Docker Compose is to stacks what Dockerfiles are to a single application. Podmans solution is to not commit to compose, but instead to create a bespoke mechanism involving a bunch of tiny files, all of which is insanely system (linux) specific, and therefore completely non-portable.

I genuinely don't understand how someone can see the value of Docker, but then do things so completely "not-docker" when it comes to deployment/stacks/orchestration.

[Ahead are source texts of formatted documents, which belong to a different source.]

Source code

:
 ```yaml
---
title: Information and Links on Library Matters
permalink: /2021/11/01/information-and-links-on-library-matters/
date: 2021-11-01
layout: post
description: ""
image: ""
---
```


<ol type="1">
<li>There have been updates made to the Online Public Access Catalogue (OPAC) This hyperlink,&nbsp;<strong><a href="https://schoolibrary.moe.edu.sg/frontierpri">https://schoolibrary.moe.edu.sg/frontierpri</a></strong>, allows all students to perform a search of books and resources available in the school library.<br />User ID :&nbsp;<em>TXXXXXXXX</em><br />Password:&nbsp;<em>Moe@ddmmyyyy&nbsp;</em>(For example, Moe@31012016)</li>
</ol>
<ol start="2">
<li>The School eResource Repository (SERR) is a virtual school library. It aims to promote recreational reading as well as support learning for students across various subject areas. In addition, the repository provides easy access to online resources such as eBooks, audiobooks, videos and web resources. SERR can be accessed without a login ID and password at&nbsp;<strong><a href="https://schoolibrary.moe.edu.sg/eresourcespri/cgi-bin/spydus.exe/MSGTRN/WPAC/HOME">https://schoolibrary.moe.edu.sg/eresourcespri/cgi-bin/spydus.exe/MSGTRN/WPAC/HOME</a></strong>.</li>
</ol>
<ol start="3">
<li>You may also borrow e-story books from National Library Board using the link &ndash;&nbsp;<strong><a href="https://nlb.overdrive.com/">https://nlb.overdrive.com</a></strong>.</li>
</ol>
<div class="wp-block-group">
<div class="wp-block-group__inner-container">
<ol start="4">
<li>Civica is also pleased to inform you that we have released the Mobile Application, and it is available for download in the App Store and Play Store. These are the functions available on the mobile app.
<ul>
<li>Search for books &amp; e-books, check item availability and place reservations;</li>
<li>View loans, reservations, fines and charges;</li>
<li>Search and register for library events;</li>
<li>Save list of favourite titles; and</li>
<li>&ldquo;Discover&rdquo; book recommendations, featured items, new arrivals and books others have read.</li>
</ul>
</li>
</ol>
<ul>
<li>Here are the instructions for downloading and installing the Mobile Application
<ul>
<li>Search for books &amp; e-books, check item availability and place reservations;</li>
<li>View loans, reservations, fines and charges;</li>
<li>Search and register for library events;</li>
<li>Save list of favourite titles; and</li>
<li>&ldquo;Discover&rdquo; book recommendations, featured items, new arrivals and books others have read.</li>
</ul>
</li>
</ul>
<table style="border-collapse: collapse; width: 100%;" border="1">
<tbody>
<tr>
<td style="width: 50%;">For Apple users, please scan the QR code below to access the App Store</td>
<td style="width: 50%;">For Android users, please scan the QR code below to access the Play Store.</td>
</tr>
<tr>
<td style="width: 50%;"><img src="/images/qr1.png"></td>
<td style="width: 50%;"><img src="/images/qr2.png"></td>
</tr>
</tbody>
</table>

stryan 3 hours ago | parent | next [-]

> but instead to create a bespoke mechanism involving a bunch of tiny files, all of which is insanely system (linux) specific, and therefore completely non-portable.

To nit pick slightly, it's not really a bespoke mechanism it's just re-using the mechanisms provided by systemd. Quadlets are implemented as a systemd generator in order to re-use the existing service management system that exists on essentially all major Linux distros. Quadlets are less a direct competitor with compose (hence why Podman implements the compose spec) and more a way to better integrate containers with the rest of a system. The closer Podman native equivalent to compose is Kube files.

hiciu 2 hours ago | parent | prev | next [-]

FWIW, for me docker compose works just fine with podman. I am not sure what kind of additional configuration is needed these days, make sure you are running podman with the socket thing and perhaps set DOCKER_HOST. It's just a client / frontend to an API that podman provides.

3 hours ago | parent | prev | next [-]
[deleted]
aryonoco 27 minutes ago | parent | prev [-]

Depends on your point of view.

It can be argued that it’s Docker that is reinventing the wheel and doing its own bespoke process management, journal management etc when all of these are solved problems on Linux. Podman is instead reusing the platform which exists, Quadlets are just reusing systemd, so as a sysadmin I can manage, control and monitor docker containers using the same standard tooling that I already use to manage, control and monitor all the other processes which are running on the system.

Architecturally I find the above argument attractive. The problem is chronology. Docker and docker compose came before systems was ubiquitous and long before Quadlets, so it’s natural to think of Quadlets as reinventing the wheel.

Personally I wish docker had not rejected composition/integration around systemd. Would have made everyone’s job a lot easier in the long term.